„GERINGES FINANZWISSEN KANN TEUER KOMMEN“
Rémi Vrignaud, CEO der Allianz Österreich, spricht über finanzielle Bildung, das Altersarmutsrisiko für Frauen und staatliche Maßnahmen zur Förderung privater Vorsorge.
» Inmitten von Inflation, Klimakrise und geopolitischen Unsicherheiten spricht Rémi Vrignaud, CEO der Allianz Österreich, darüber, wie sich die Vorsorgekultur in Österreich ändert.

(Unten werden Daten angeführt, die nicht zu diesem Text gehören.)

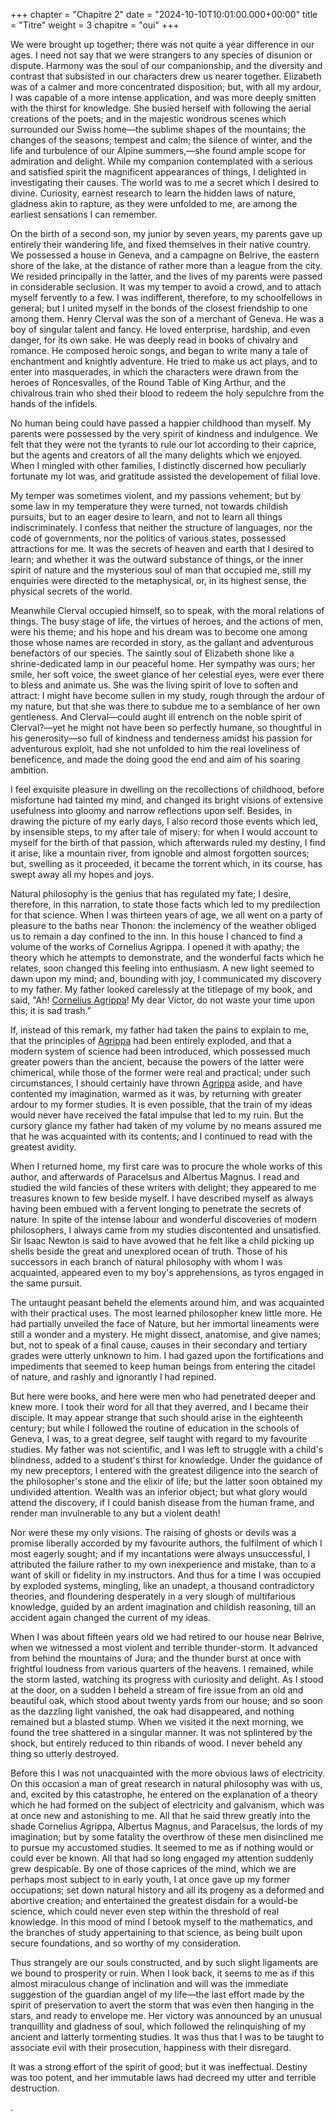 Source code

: +++
chapter = "Chapitre 2"
date = "2024-10-10T10:01:00.000+00:00"
title = "Titre"
weight = 3
chapitre = "oui"
+++


We were brought up together; there was not quite a year difference in our ages. I need not say that we were strangers to any species of disunion or dispute. Harmony was the soul of our companionship, and the diversity and contrast that subsisted in our characters drew us nearer together. Elizabeth was of a calmer and more concentrated disposition; but, with all my ardour, I was capable of a more intense application, and was more deeply smitten with the thirst for knowledge. She busied herself with following the aerial creations of the poets; and in the majestic wondrous scenes which surrounded our Swiss home—the sublime shapes of the mountains; the changes of the seasons; tempest and calm; the silence of winter, and the life and turbulence of our Alpine summers,—she found ample scope for admiration and delight. While my companion contemplated with a serious and satisfied spirit the magnificent appearances of things, I delighted in investigating their causes. The world was to me a secret which I desired to divine. Curiosity, earnest research to learn the hidden laws of nature, gladness akin to rapture, as they were unfolded to me, are among the earliest sensations I can remember.

On the birth of a second son, my junior by seven years, my parents gave up entirely their wandering life, and fixed themselves in their native country. We possessed a house in Geneva, and a campagne on Belrive, the eastern shore of the lake, at the distance of rather more than a league from the city. We resided principally in the latter, and the lives of my parents were passed in considerable seclusion. It was my temper to avoid a crowd, and to attach myself fervently to a few. I was indifferent, therefore, to my schoolfellows in general; but I united myself in the bonds of the closest friendship to one among them. Henry Clerval was the son of a merchant of Geneva. He was a boy of singular talent and fancy. He loved enterprise, hardship, and even danger, for its own sake. He was deeply read in books of chivalry and romance. He composed heroic songs, and began to write many a tale of enchantment and knightly adventure. He tried to make us act plays, and to enter into masquerades, in which the characters were drawn from the heroes of Roncesvalles, of the Round Table of King Arthur, and the chivalrous train who shed their blood to redeem the holy sepulchre from the hands of the infidels.

No human being could have passed a happier childhood than myself. My parents were possessed by the very spirit of kindness and indulgence. We felt that they were not the tyrants to rule our lot according to their caprice, but the agents and creators of all the many delights which we enjoyed. When I mingled with other families, I distinctly discerned how peculiarly fortunate my lot was, and gratitude assisted the developement of filial love.

My temper was sometimes violent, and my passions vehement; but by some law in my temperature they were turned, not towards childish pursuits, but to an eager desire to learn, and not to learn all things indiscriminately. I confess that neither the structure of languages, nor the code of governments, nor the politics of various states, possessed attractions for me. It was the secrets of heaven and earth that I desired to learn; and whether it was the outward substance of things, or the inner spirit of nature and the mysterious soul of man that occupied me, still my enquiries were directed to the metaphysical, or, in its highest sense, the physical secrets of the world.

Meanwhile Clerval occupied himself, so to speak, with the moral relations of things. The busy stage of life, the virtues of heroes, and the actions of men, were his theme; and his hope and his dream was to become one among those whose names are recorded in story, as the gallant and adventurous benefactors of our species. The saintly soul of Elizabeth shone like a shrine-dedicated lamp in our peaceful home. Her sympathy was ours; her smile, her soft voice, the sweet glance of her celestial eyes, were ever there to bless and animate us. She was the living spirit of love to soften and attract: I might have become sullen in my study, rough through the ardour of my nature, but that she was there to subdue me to a semblance of her own gentleness. And Clerval—could aught ill entrench on the noble spirit of Clerval?—yet he might not have been so perfectly humane, so thoughtful in his generosity—so full of kindness and tenderness amidst his passion for adventurous exploit, had she not unfolded to him the real loveliness of beneficence, and made the doing good the end and aim of his soaring ambition.

I feel exquisite pleasure in dwelling on the recollections of childhood, before misfortune had tainted my mind, and changed its bright visions of extensive usefulness into gloomy and narrow reflections upon self. Besides, in drawing the picture of my early days, I also record those events which led, by insensible steps, to my after tale of misery: for when I would account to myself for the birth of that passion, which afterwards ruled my destiny, I find it arise, like a mountain river, from ignoble and almost forgotten sources; but, swelling as it proceeded, it became the torrent which, in its course, has swept away all my hopes and joys.

Natural philosophy is the genius that has regulated my fate; I desire, therefore, in this narration, to state those facts which led to my predilection for that science. When I was thirteen years of age, we all went on a party of pleasure to the baths near Thonon: the inclemency of the weather obliged us to remain a day confined to the inn. In this house I chanced to find a volume of the works of Cornelius Agrippa. I opened it with apathy; the theory which he attempts to demonstrate, and the wonderful facts which he relates, soon changed this feeling into enthusiasm. A new light seemed to dawn upon my mind; and, bounding with joy, I communicated my discovery to my father. My father looked carelessly at the titlepage of my book, and said, "Ah! [Cornelius Agrippa](https://en.wikisource.org/wiki/Author:Heinrich_Cornelius_Agrippa)! My dear Victor, do not waste your time upon this; it is sad trash."

If, instead of this remark, my father had taken the pains to explain to me, that the principles of [Agrippa](https://en.wikisource.org/wiki/Author:Heinrich_Cornelius_Agrippa) had been entirely exploded, and that a modern system of science had been introduced, which possessed much greater powers than the ancient, because the powers of the latter were chimerical, while those of the former were real and practical; under such circumstances, I should certainly have thrown [Agrippa](https://en.wikisource.org/wiki/Author:Heinrich_Cornelius_Agrippa) aside, and have contented my imagination, warmed as it was, by returning with greater ardour to my former studies. It is even possible, that the train of my ideas would never have received the fatal impulse that led to my ruin. But the cursory glance my father had taken of my volume by no means assured me that he was acquainted with its contents; and I continued to read with the greatest avidity.

When I returned home, my first care was to procure the whole works of this author, and afterwards of Paracelsus and Albertus Magnus. I read and studied the wild fancies of these writers with delight; they appeared to me treasures known to few beside myself. I have described myself as always having been embued with a fervent longing to penetrate the secrets of nature. In spite of the intense labour and wonderful discoveries of modern philosophers, I always came from my studies discontented and unsatisfied. Sir Isaac Newton is said to have avowed that he felt like a child picking up shells beside the great and unexplored ocean of truth. Those of his successors in each branch of natural philosophy with whom I was acquainted, appeared even to my boy's apprehensions, as tyros engaged in the same pursuit.

The untaught peasant beheld the elements around him, and was acquainted with their practical uses. The most learned philosopher knew little more. He had partially unveiled the face of Nature, but her immortal lineaments were still a wonder and a mystery. He might dissect, anatomise, and give names; but, not to speak of a final cause, causes in their secondary and tertiary grades were utterly unknown to him. I had gazed upon the fortifications and impediments that seemed to keep human beings from entering the citadel of nature, and rashly and ignorantly I had repined.

But here were books, and here were men who had penetrated deeper and knew more. I took their word for all that they averred, and I became their disciple. It may appear strange that such should arise in the eighteenth century; but while I followed the routine of education in the schools of Geneva, I was, to a great degree, self taught with regard to my favourite studies. My father was not scientific, and I was left to struggle with a child's blindness, added to a student's thirst for knowledge. Under the guidance of my new preceptors, I entered with the greatest diligence into the search of the philosopher's stone and the elixir of life; but the latter soon obtained my undivided attention. Wealth was an inferior object; but what glory would attend the discovery, if I could banish disease from the human frame, and render man invulnerable to any but a violent death!

Nor were these my only visions. The raising of ghosts or devils was a promise liberally accorded by my favourite authors, the fulfilment of which I most eagerly sought; and if my incantations were always unsuccessful, I attributed the failure rather to my own inexperience and mistake, than to a want of skill or fidelity in my instructors. And thus for a time I was occupied by exploded systems, mingling, like an unadept, a thousand contradictory theories, and floundering desperately in a very slough of multifarious knowledge, guided by an ardent imagination and childish reasoning, till an accident again changed the current of my ideas.

When I was about fifteen years old we had retired to our house near Belrive, when we witnessed a most violent and terrible thunder-storm. It advanced from behind the mountains of Jura; and the thunder burst at once with frightful loudness from various quarters of the heavens. I remained, while the storm lasted, watching its progress with curiosity and delight. As I stood at the door, on a sudden I beheld a stream of fire issue from an old and beautiful oak, which stood about twenty yards from our house; and so soon as the dazzling light vanished, the oak had disappeared, and nothing remained but a blasted stump. When we visited it the next morning, we found the tree shattered in a singular manner. It was not splintered by the shock, but entirely reduced to thin ribands of wood. I never beheld any thing so utterly destroyed.

Before this I was not unacquainted with the more obvious laws of electricity. On this occasion a man of great research in natural philosophy was with us, and, excited by this catastrophe, he entered on the explanation of a theory which he had formed on the subject of electricity and galvanism, which was at once new and astonishing to me. All that he said threw greatly into the shade Cornelius Agrippa, Albertus Magnus, and Paracelsus, the lords of my imagination; but by some fatality the overthrow of these men disinclined me to pursue my accustomed studies. It seemed to me as if nothing would or could ever be known. All that had so long engaged my attention suddenly grew despicable. By one of those caprices of the mind, which we are perhaps most subject to in early youth, I at once gave up my former occupations; set down natural history and all its progeny as a deformed and abortive creation; and entertained the greatest disdain for a would-be science, which could never even step within the threshold of real knowledge. In this mood of mind I betook myself to the mathematics, and the branches of study appertaining to that science, as being built upon secure foundations, and so worthy of my consideration.

Thus strangely are our souls constructed, and by such slight ligaments are we bound to prosperity or ruin. When I look back, it seems to me as if this almost miraculous change of inclination and will was the immediate suggestion of the guardian angel of my life—the last effort made by the spirit of preservation to avert the storm that was even then hanging in the stars, and ready to envelope me. Her victory was announced by an unusual tranquillity and gladness of soul, which followed the relinquishing of my ancient and latterly tormenting studies. It was thus that I was to be taught to associate evil with their prosecution, happiness with their disregard.



It was a strong effort of the spirit of good; but it was ineffectual. Destiny was too potent, and her immutable laws had decreed my utter and terrible destruction.



.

Sind die Österreicher angesichts der aktuellen multiplen Krisen bei der Vorsorge vorsichtiger geworden?
Rémi Vrignaud: Gerade in unsicheren Zeiten steigt unser Bedürfnis nach Absicherung und Verlässlichkeit. Besonders jetzt gilt es, sich sachlich mit Risiken und Vorsorge auseinanderzusetzen, um vernünftige, faktenbasierte Entscheidungen treffen zu können. Wir konnten 2022 bei der fondsgebundenen Lebens- und auch bei der Ablebensversicherung in den ersten Quartalen heuer Zuwächse verzeichnen. Aber das gestiegene Interesse an Vorsorge spiegelt sich auch bei der Gesundheitsversicherung wider. Hier konnten wir letztes Jahr um 6,4 Prozent wachsen.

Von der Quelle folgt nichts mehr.